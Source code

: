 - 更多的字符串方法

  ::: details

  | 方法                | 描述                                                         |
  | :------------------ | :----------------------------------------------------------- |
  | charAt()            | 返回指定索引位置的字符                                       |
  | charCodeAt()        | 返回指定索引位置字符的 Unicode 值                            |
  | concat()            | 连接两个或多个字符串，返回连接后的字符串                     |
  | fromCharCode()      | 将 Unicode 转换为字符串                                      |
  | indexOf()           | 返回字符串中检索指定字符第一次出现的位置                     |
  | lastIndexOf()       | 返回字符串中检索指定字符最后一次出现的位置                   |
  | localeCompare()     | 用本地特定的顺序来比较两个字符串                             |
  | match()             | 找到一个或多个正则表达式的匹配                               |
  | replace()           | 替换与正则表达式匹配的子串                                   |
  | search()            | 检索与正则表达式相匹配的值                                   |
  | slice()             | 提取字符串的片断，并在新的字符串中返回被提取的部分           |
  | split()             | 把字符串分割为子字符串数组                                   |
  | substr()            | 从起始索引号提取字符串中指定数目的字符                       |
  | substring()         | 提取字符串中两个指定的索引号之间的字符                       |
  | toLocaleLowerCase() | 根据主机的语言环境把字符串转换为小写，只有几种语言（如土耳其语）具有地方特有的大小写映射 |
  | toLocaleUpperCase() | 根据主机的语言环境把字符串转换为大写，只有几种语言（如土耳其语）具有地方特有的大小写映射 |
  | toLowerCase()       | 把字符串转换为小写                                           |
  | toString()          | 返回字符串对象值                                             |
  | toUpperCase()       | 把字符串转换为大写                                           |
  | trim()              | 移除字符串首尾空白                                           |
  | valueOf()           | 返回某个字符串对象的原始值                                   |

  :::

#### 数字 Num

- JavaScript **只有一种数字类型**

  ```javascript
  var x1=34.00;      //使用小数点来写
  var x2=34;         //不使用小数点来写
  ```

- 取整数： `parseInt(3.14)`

--

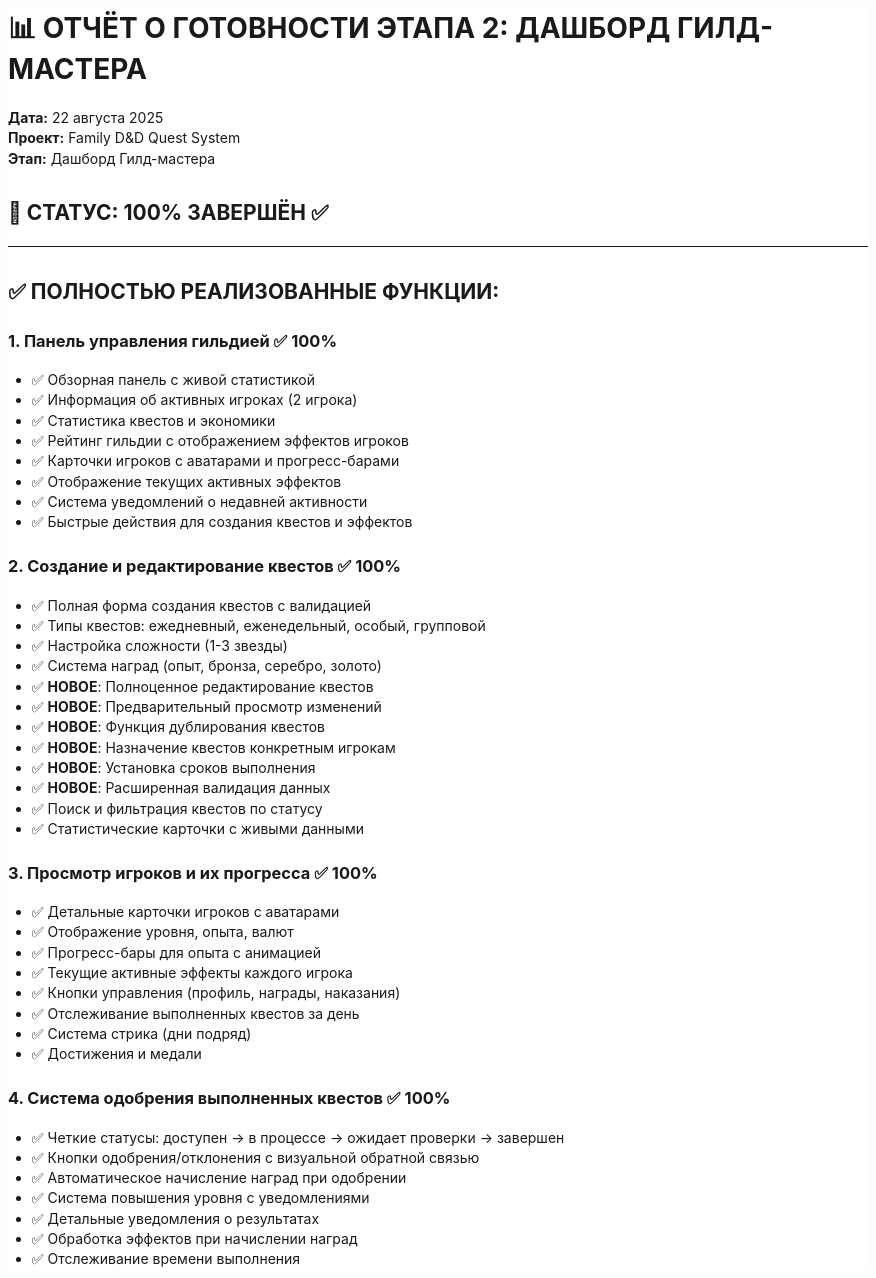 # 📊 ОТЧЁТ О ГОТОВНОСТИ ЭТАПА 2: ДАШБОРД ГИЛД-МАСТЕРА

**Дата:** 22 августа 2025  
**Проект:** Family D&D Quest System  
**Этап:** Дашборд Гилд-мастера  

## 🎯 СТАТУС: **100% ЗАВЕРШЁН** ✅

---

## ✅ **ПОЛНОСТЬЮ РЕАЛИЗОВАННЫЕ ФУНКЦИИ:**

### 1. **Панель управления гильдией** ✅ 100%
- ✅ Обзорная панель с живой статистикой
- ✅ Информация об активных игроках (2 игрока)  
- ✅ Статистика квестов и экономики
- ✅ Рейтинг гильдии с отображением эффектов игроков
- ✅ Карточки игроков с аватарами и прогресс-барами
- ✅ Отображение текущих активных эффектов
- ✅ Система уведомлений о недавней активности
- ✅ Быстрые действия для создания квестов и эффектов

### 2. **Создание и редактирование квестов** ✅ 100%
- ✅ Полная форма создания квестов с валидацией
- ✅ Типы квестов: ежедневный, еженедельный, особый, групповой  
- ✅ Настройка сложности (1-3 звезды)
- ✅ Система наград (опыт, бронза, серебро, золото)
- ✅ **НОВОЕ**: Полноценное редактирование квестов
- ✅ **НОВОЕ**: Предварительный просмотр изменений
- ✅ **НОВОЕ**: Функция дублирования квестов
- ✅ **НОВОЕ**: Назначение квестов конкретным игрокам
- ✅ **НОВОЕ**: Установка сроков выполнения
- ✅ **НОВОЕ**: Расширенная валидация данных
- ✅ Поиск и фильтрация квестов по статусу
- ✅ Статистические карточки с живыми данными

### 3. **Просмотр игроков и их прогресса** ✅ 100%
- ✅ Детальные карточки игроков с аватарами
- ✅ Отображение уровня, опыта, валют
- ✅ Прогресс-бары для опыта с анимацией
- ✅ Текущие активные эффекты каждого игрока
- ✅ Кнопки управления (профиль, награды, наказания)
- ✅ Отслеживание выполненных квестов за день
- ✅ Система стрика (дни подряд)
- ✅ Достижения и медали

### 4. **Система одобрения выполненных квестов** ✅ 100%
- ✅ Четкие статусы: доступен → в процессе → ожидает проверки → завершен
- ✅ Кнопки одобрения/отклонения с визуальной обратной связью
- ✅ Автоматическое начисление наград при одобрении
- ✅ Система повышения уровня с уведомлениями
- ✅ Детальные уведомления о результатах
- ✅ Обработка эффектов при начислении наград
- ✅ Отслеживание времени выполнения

> Exercise brief
Everything above from the line with "Source code" to the line with "返回指定索引位置字符的 Unicode 值", both included, must be repeated exactly, and nothing outside that range.

> Solution for this task
Source code

: - 更多的字符串方法

  ::: details

  | 方法                | 描述                                                         |
  | :------------------ | :----------------------------------------------------------- |
  | charAt()            | 返回指定索引位置的字符                                       |
  | charCodeAt()        | 返回指定索引位置字符的 Unicode 值                            |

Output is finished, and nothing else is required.